Google has released The Qubit Game to let people run quantum computers in their browsers.
Google developed The Qubit Game with Doublespeak Games and released it on April 14 in celebration of World Quantum Day, 9to5Google reports. (A holiday that would probably be quite different if only more people would observe it.) The game is still up at time of writing.
The Qubit Game is deceptively simple at first. It tasks players with using their cursor to keep heat, represented as jagged red balls, from qubits that want nothing more than to cohere so they can retain information for later retrieval. But things get more complicated pretty quickly.
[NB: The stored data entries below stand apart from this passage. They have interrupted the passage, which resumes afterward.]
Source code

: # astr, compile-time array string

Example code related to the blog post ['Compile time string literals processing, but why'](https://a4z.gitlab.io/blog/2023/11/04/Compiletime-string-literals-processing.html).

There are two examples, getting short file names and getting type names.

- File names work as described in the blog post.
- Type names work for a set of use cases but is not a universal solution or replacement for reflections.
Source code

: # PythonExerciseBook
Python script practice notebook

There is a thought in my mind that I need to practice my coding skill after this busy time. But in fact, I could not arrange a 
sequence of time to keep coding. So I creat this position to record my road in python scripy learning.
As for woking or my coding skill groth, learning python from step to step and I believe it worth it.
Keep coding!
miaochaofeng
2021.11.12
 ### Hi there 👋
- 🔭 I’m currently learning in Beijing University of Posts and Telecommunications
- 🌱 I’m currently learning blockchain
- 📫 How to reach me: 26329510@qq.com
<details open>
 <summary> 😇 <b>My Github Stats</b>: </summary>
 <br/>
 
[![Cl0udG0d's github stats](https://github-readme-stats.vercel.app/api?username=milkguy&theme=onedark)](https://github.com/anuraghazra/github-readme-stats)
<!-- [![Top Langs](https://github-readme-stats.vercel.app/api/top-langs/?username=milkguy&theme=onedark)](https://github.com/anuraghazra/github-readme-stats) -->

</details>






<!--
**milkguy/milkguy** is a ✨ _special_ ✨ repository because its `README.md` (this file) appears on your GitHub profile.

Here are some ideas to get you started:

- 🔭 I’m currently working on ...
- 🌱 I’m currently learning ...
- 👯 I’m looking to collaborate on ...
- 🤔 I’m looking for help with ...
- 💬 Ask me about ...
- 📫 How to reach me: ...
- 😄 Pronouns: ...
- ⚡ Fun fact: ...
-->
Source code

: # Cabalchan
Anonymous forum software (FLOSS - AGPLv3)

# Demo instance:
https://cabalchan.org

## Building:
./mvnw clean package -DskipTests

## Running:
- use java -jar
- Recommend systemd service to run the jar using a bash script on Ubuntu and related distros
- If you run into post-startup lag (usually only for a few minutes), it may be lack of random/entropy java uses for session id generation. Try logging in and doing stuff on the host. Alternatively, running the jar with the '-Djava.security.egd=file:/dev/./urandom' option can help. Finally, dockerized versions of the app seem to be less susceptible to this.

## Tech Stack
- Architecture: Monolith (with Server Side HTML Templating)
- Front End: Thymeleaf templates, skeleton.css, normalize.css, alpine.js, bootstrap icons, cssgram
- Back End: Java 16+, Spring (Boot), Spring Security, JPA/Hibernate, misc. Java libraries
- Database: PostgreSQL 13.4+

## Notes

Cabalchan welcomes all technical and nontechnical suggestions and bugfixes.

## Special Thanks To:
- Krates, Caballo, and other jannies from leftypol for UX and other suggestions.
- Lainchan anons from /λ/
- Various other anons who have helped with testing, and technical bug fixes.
A few minutes into the game, I built my first analogue signal upgrade, which allows players to interact with every qubit at once by calibrating their machine to a specific waveform. That was followed a few minutes later by a digital computer and then quantum algorithms I still don't get.
The Qubit Game also hammers players with cosmic rays—represented here as more balls of heat than anyone could reasonably be expected to handle—from time to time. What started as a simple game eventually became an organizational nightmare I could scarcely pull away from.
All of the game's mechanics illustrate how companies like Google are working to build quantum computers. There's a stark difference between deflecting balls of heat with a mouse cursor and creating legitimate cooling elements, of course, but this hands-on experience is still edifying.